Hipertrofik kardiyomiyopatinin henüz kesinleşmiş bir tedavisi yoktur ancak uygulanacak yöntemler ile kedinizde aritmi, kan pıhtısı gibi olumsuz durumların yaşanması önlenebilir ve kedinizin nefes alışverişi kontrol altına alınabilir. Bu durum, bir tedaviden daha çok hastalığı yönetmeyi hedeflese de net bir tedavi bulunana kadar en iyi seçenek budur. Kedilerde kardiyomiyopatinin kontrol altına alınmasına yönelik şu yöntemleri ele alabiliriz:

Beslenme: Taurin ve L-karnitin, genellikle kalp hastası kediler için önerilen takviye amino asitlerdir. Normalde kedilerin vücudunda doğal olarak üretilen bu amino asitler, takviye amaçlı kedilerin mamasına eklenir. Özel olarak üretilmiş Omega-3 yağ asitleri ve özel diyetler de kalp hastası kediler için önerilen bir başka kontrol yöntemidir. Bu bileşenler, araştırmalara göre kalp sağlığını desteklemektedir fakat kardiyomiyopatinin kesin bir tedavisi olarak görülmemelidir.

İlaçlar: Kedilerde hipertrofik kardiyomiyopatinin ilerlemesini durdurmak ve hastalığı yönetmek adına kullanılabilecek ilaçlar da pek tabii mevcuttur. İlaçlar vücuda enjeksiyon yoluyla veya hap formunda aktarılabilir. Her ilacın farklı farklı etkileri olmakla birlikte bazı ilaçlar nefes alışverişini kolaylaştırırken bazıları kalbin işlevini destekleyerek kan basıncının dengelenmesine veya gelişebilecek diğer semptomların engellenmesine yardımcı olacaktır.

Hareket seviyesi: Veteriner hekiminiz, kalbin harcayacağı enerji yükünü azaltmak için kedinizin daha az hareket etmesini isteyebilir.

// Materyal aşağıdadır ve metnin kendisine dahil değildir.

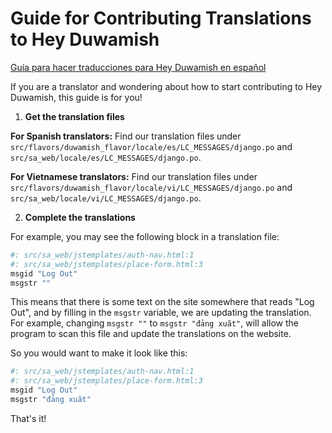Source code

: Guide for Contributing Translations to Hey Duwamish
==================================================

[Guía para hacer traducciones para Hey Duwamish en español](/doc/TRADUCCIONES.md)

If you are a translator and wondering about how to start contributing to Hey Duwamish, this guide is for you!

1. **Get the translation files**

  **For Spanish translators:** Find our translation files under `src/flavors/duwamish_flavor/locale/es/LC_MESSAGES/django.po` and `src/sa_web/locale/es/LC_MESSAGES/django.po`.

  **For Vietnamese translators:** Find our translation files under `src/flavors/duwamish_flavor/locale/vi/LC_MESSAGES/django.po` and `src/sa_web/locale/vi/LC_MESSAGES/django.po`.

2. **Complete the translations**

  For example, you may see the following block in a translation file:

  ```python
  #: src/sa_web/jstemplates/auth-nav.html:1
  #: src/sa_web/jstemplates/place-form.html:3
  msgid "Log Out"
  msgstr ""
  ```

  This means that there is some text on the site somewhere that reads "Log Out", and by filling in the `msgstr` variable, we are updating the translation. For example, changing `msgstr ""` to `msgstr "đảng xuãt"`, will allow the program to scan this file and update the translations on the website.

  So you would want to make it look like this:

  ```python
  #: src/sa_web/jstemplates/auth-nav.html:1
  #: src/sa_web/jstemplates/place-form.html:3
  msgid "Log Out"
  msgstr "đảng xuãt"
  ```
  That's it!
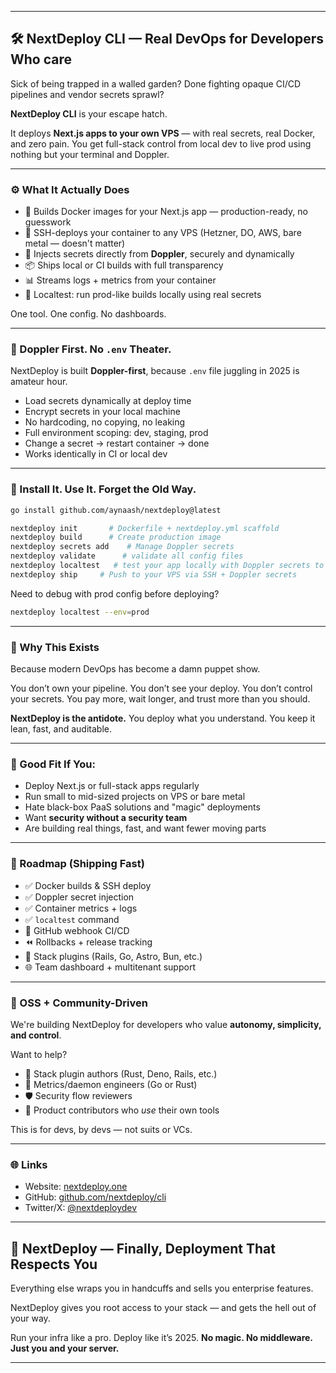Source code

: 
---

## 🛠️ NextDeploy CLI — Real DevOps for Developers Who care

Sick of being trapped in a walled garden? Done fighting opaque CI/CD pipelines and vendor secrets sprawl?

**NextDeploy CLI** is your escape hatch.

It deploys **Next.js apps to your own VPS** — with real secrets, real Docker, and zero pain. You get full-stack control from local dev to live prod using nothing but your terminal and Doppler.

---

### ⚙️ What It Actually Does

* 🧱 Builds Docker images for your Next.js app — production-ready, no guesswork
* 🔐 SSH-deploys your container to any VPS (Hetzner, DO, AWS, bare metal — doesn't matter)
* 🔑 Injects secrets directly from **Doppler**, securely and dynamically
* 📦 Ships local or CI builds with full transparency
* 📊 Streams logs + metrics from your container
* 🧪 Localtest: run prod-like builds locally using real secrets

One tool. One config. No dashboards.

---

### 🔐 Doppler First. No `.env` Theater.

NextDeploy is built **Doppler-first**, because `.env` file juggling in 2025 is amateur hour.

* Load secrets dynamically at deploy time
* Encrypt secrets in your local machine
* No hardcoding, no copying, no leaking
* Full environment scoping: dev, staging, prod
* Change a secret → restart container → done
* Works identically in CI or local dev

---

### 🚀 Install It. Use It. Forget the Old Way.

```bash
go install github.com/aynaash/nextdeploy@latest
```

```bash
nextdeploy init       # Dockerfile + nextdeploy.yml scaffold  
nextdeploy build      # Create production image  
nextdeploy secrets add    # Manage Doppler secrets
nextdeploy validate      # validate all config files
nextdeploy localtest   # test your app locally with Doppler secrets to see if it works
nextdeploy ship     # Push to your VPS via SSH + Doppler secrets  
```

Need to debug with prod config before deploying?

```bash
nextdeploy localtest --env=prod
```

---

### 🧠 Why This Exists

Because modern DevOps has become a damn puppet show.

You don’t own your pipeline. You don’t see your deploy. You don’t control your secrets.
You pay more, wait longer, and trust more than you should.

**NextDeploy is the antidote.** You deploy what you understand. You keep it lean, fast, and auditable.

---

### 🧪 Good Fit If You:

* Deploy Next.js or full-stack apps regularly
* Run small to mid-sized projects on VPS or bare metal
* Hate black-box PaaS solutions and "magic" deployments
* Want **security without a security team**
* Are building real things, fast, and want fewer moving parts

---

### 📍 Roadmap (Shipping Fast)

* ✅ Docker builds & SSH deploy
* ✅ Doppler secret injection
* ✅ Container metrics + logs
* ✅ `localtest` command
* 🔄 GitHub webhook CI/CD
* ⏪ Rollbacks + release tracking
* 🔌 Stack plugins (Rails, Go, Astro, Bun, etc.)
* 🌐 Team dashboard + multitenant support

---

### 🧱 OSS + Community-Driven

We're building NextDeploy for developers who value **autonomy, simplicity, and control**.

Want to help?

* 🔌 Stack plugin authors (Rust, Deno, Rails, etc.)
* 📡 Metrics/daemon engineers (Go or Rust)
* 🛡️ Security flow reviewers
* 🧠 Product contributors who *use* their own tools

This is for devs, by devs — not suits or VCs.

---

### 🌐 Links

* Website: [nextdeploy.one](https://nextdeploy.one)
* GitHub: [github.com/nextdeploy/cli](https://github.com/nextdeploy/cli)
* Twitter/X: [@nextdeploydev](https://twitter.com/nextdeploydev)

---

## 🧨 NextDeploy — Finally, Deployment That Respects You

Everything else wraps you in handcuffs and sells you enterprise features.

NextDeploy gives you root access to your stack — and gets the hell out of your way.

Run your infra like a pro. Deploy like it’s 2025.
**No magic. No middleware. Just you and your server.**

---

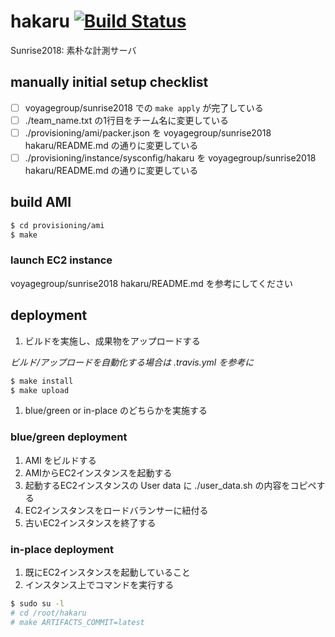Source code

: # hakaru [![Build Status][travis-img]][travis-url]

[travis-img]: https://travis-ci.com/voyagegroup/hakaru.svg?token=iBCGFnZyWWvHWvMJnnx3&branch=master
[travis-url]: https://travis-ci.com/voyagegroup/hakaru

Sunrise2018: 素朴な計測サーバ

## manually initial setup checklist

- [ ] voyagegroup/sunrise2018 での `make apply` が完了している
- [ ] ./team_name.txt の1行目をチーム名に変更している
- [ ] ./provisioning/ami/packer.json を voyagegroup/sunrise2018 hakaru/README.md の通りに変更している
- [ ] ./provisioning/instance/sysconfig/hakaru を voyagegroup/sunrise2018 hakaru/README.md の通りに変更している

## build AMI

```bash
$ cd provisioning/ami
$ make
```

### launch EC2 instance

voyagegroup/sunrise2018 hakaru/README.md を参考にしてください

## deployment

1. ビルドを実施し、成果物をアップロードする

*ビルド/アップロードを自動化する場合は .travis.yml を参考に*

```bash
$ make install
$ make upload
```

1. blue/green or in-place のどちらかを実施する

### blue/green deployment

1. AMI をビルドする
1. AMIからEC2インスタンスを起動する
1. 起動するEC2インスタンスの User data に ./user_data.sh の内容をコピペする
1. EC2インスタンスをロードバランサーに紐付る
1. 古いEC2インスタンスを終了する

### in-place deployment

1. 既にEC2インスタンスを起動していること
1. インスタンス上でコマンドを実行する

```bash
$ sudo su -l
# cd /root/hakaru
# make ARTIFACTS_COMMIT=latest
```

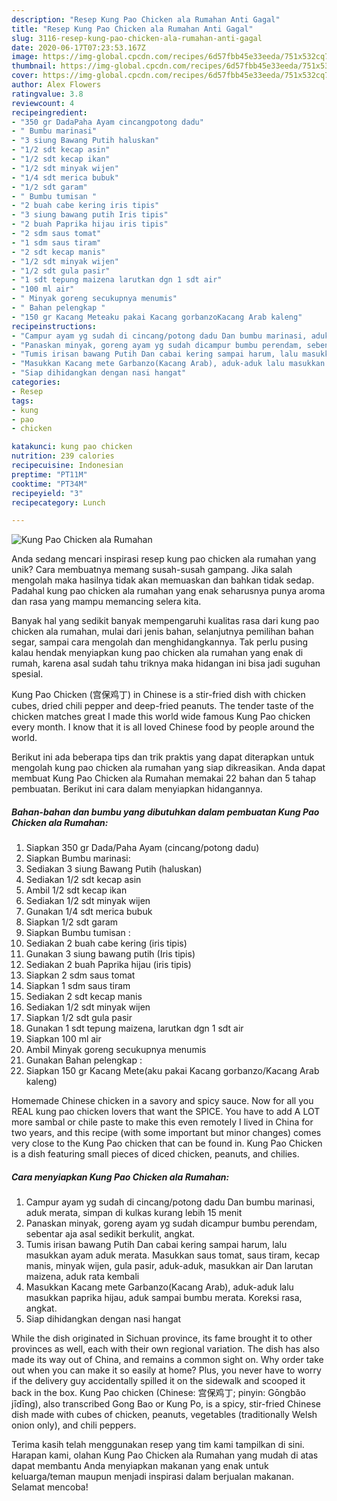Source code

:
 ```yaml
---
description: "Resep Kung Pao Chicken ala Rumahan Anti Gagal"
title: "Resep Kung Pao Chicken ala Rumahan Anti Gagal"
slug: 3116-resep-kung-pao-chicken-ala-rumahan-anti-gagal
date: 2020-06-17T07:23:53.167Z
image: https://img-global.cpcdn.com/recipes/6d57fbb45e33eeda/751x532cq70/kung-pao-chicken-ala-rumahan-foto-resep-utama.jpg
thumbnail: https://img-global.cpcdn.com/recipes/6d57fbb45e33eeda/751x532cq70/kung-pao-chicken-ala-rumahan-foto-resep-utama.jpg
cover: https://img-global.cpcdn.com/recipes/6d57fbb45e33eeda/751x532cq70/kung-pao-chicken-ala-rumahan-foto-resep-utama.jpg
author: Alex Flowers
ratingvalue: 3.8
reviewcount: 4
recipeingredient:
- "350 gr DadaPaha Ayam cincangpotong dadu"
- " Bumbu marinasi"
- "3 siung Bawang Putih haluskan"
- "1/2 sdt kecap asin"
- "1/2 sdt kecap ikan"
- "1/2 sdt minyak wijen"
- "1/4 sdt merica bubuk"
- "1/2 sdt garam"
- " Bumbu tumisan "
- "2 buah cabe kering iris tipis"
- "3 siung bawang putih Iris tipis"
- "2 buah Paprika hijau iris tipis"
- "2 sdm saus tomat"
- "1 sdm saus tiram"
- "2 sdt kecap manis"
- "1/2 sdt minyak wijen"
- "1/2 sdt gula pasir"
- "1 sdt tepung maizena larutkan dgn 1 sdt air"
- "100 ml air"
- " Minyak goreng secukupnya menumis"
- " Bahan pelengkap "
- "150 gr Kacang Meteaku pakai Kacang gorbanzoKacang Arab kaleng"
recipeinstructions:
- "Campur ayam yg sudah di cincang/potong dadu Dan bumbu marinasi, aduk merata, simpan di kulkas kurang lebih 15 menit"
- "Panaskan minyak, goreng ayam yg sudah dicampur bumbu perendam, sebentar aja asal sedikit berkulit, angkat."
- "Tumis irisan bawang Putih Dan cabai kering sampai harum, lalu masukkan ayam aduk merata. Masukkan saus tomat, saus tiram, kecap manis, minyak wijen, gula pasir, aduk-aduk, masukkan air Dan larutan maizena, aduk rata kembali"
- "Masukkan Kacang mete Garbanzo(Kacang Arab), aduk-aduk lalu masukkan paprika hijau, aduk sampai bumbu merata. Koreksi rasa, angkat."
- "Siap dihidangkan dengan nasi hangat"
categories:
- Resep
tags:
- kung
- pao
- chicken

katakunci: kung pao chicken 
nutrition: 239 calories
recipecuisine: Indonesian
preptime: "PT11M"
cooktime: "PT34M"
recipeyield: "3"
recipecategory: Lunch

---
```



![Kung Pao Chicken ala Rumahan](https://img-global.cpcdn.com/recipes/6d57fbb45e33eeda/751x532cq70/kung-pao-chicken-ala-rumahan-foto-resep-utama.jpg)

Anda sedang mencari inspirasi resep kung pao chicken ala rumahan yang unik? Cara membuatnya memang susah-susah gampang. Jika salah mengolah maka hasilnya tidak akan memuaskan dan bahkan tidak sedap. Padahal kung pao chicken ala rumahan yang enak seharusnya punya aroma dan rasa yang mampu memancing selera kita.

Banyak hal yang sedikit banyak mempengaruhi kualitas rasa dari kung pao chicken ala rumahan, mulai dari jenis bahan, selanjutnya pemilihan bahan segar, sampai cara mengolah dan menghidangkannya. Tak perlu pusing kalau hendak menyiapkan kung pao chicken ala rumahan yang enak di rumah, karena asal sudah tahu triknya maka hidangan ini bisa jadi suguhan spesial.

Kung Pao Chicken (宫保鸡丁) in Chinese is a stir-fried dish with chicken cubes, dried chili pepper and deep-fried peanuts. The tender taste of the chicken matches great I made this world wide famous Kung Pao chicken every month. I know that it is all loved Chinese food by people around the world.


Berikut ini ada beberapa tips dan trik praktis yang dapat diterapkan untuk mengolah kung pao chicken ala rumahan yang siap dikreasikan. Anda dapat membuat Kung Pao Chicken ala Rumahan memakai 22 bahan dan 5 tahap pembuatan. Berikut ini cara dalam menyiapkan hidangannya.

<!--inarticleads1-->

##### Bahan-bahan dan bumbu yang dibutuhkan dalam pembuatan Kung Pao Chicken ala Rumahan:

1. Siapkan 350 gr Dada/Paha Ayam (cincang/potong dadu)
1. Siapkan  Bumbu marinasi:
1. Sediakan 3 siung Bawang Putih (haluskan)
1. Sediakan 1/2 sdt kecap asin
1. Ambil 1/2 sdt kecap ikan
1. Sediakan 1/2 sdt minyak wijen
1. Gunakan 1/4 sdt merica bubuk
1. Siapkan 1/2 sdt garam
1. Siapkan  Bumbu tumisan :
1. Sediakan 2 buah cabe kering (iris tipis)
1. Gunakan 3 siung bawang putih (Iris tipis)
1. Sediakan 2 buah Paprika hijau (iris tipis)
1. Siapkan 2 sdm saus tomat
1. Siapkan 1 sdm saus tiram
1. Sediakan 2 sdt kecap manis
1. Sediakan 1/2 sdt minyak wijen
1. Siapkan 1/2 sdt gula pasir
1. Gunakan 1 sdt tepung maizena, larutkan dgn 1 sdt air
1. Siapkan 100 ml air
1. Ambil  Minyak goreng secukupnya menumis
1. Gunakan  Bahan pelengkap :
1. Siapkan 150 gr Kacang Mete(aku pakai Kacang gorbanzo/Kacang Arab kaleng)


Homemade Chinese chicken in a savory and spicy sauce. Now for all you REAL kung pao chicken lovers that want the SPICE. You have to add A LOT more sambal or chile paste to make this even remotely I lived in China for two years, and this recipe (with some important but minor changes) comes very close to the Kung Pao chicken that can be found in. Kung Pao Chicken is a dish featuring small pieces of diced chicken, peanuts, and chilies. 

<!--inarticleads2-->

##### Cara menyiapkan Kung Pao Chicken ala Rumahan:

1. Campur ayam yg sudah di cincang/potong dadu Dan bumbu marinasi, aduk merata, simpan di kulkas kurang lebih 15 menit
1. Panaskan minyak, goreng ayam yg sudah dicampur bumbu perendam, sebentar aja asal sedikit berkulit, angkat.
1. Tumis irisan bawang Putih Dan cabai kering sampai harum, lalu masukkan ayam aduk merata. Masukkan saus tomat, saus tiram, kecap manis, minyak wijen, gula pasir, aduk-aduk, masukkan air Dan larutan maizena, aduk rata kembali
1. Masukkan Kacang mete Garbanzo(Kacang Arab), aduk-aduk lalu masukkan paprika hijau, aduk sampai bumbu merata. Koreksi rasa, angkat.
1. Siap dihidangkan dengan nasi hangat


While the dish originated in Sichuan province, its fame brought it to other provinces as well, each with their own regional variation. The dish has also made its way out of China, and remains a common sight on. Why order take out when you can make it so easily at home? Plus, you never have to worry if the delivery guy accidentally spilled it on the sidewalk and scooped it back in the box. Kung Pao chicken (Chinese: 宫保鸡丁; pinyin: Gōngbǎo jīdīng), also transcribed Gong Bao or Kung Po, is a spicy, stir-fried Chinese dish made with cubes of chicken, peanuts, vegetables (traditionally Welsh onion only), and chili peppers. 

Terima kasih telah menggunakan resep yang tim kami tampilkan di sini. Harapan kami, olahan Kung Pao Chicken ala Rumahan yang mudah di atas dapat membantu Anda menyiapkan makanan yang enak untuk keluarga/teman maupun menjadi inspirasi dalam berjualan makanan. Selamat mencoba!
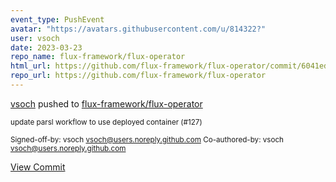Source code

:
 ```yaml
---
event_type: PushEvent
avatar: "https://avatars.githubusercontent.com/u/814322?"
user: vsoch
date: 2023-03-23
repo_name: flux-framework/flux-operator
html_url: https://github.com/flux-framework/flux-operator/commit/6041eda12148742f7e8398c65518de4fb4c16b30
repo_url: https://github.com/flux-framework/flux-operator
---
```


<a href='https://github.com/vsoch' target='_blank'>vsoch</a> pushed to <a href='https://github.com/flux-framework/flux-operator' target='_blank'>flux-framework/flux-operator</a>

<small>update parsl workflow to use deployed container (#127)

Signed-off-by: vsoch <vsoch@users.noreply.github.com>
Co-authored-by: vsoch <vsoch@users.noreply.github.com></small>

<a href='https://github.com/flux-framework/flux-operator/commit/6041eda12148742f7e8398c65518de4fb4c16b30' target='_blank'>View Commit</a>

Kardiyomiyopatinin henüz elle tutulur bir nedeni olmadığı için önlenip önlenmeyeceğine dair kesin bir bilgi vermemiz pek mümkün değil. Kedinizin kalp sağlığının korunmasına yönelik beslenme şekilleri önerilirken, rutin veteriner muayeneleri olası bir teşhiste hastalığın ilerlemesini ve yönetilmesini kolaylaştıracaktır.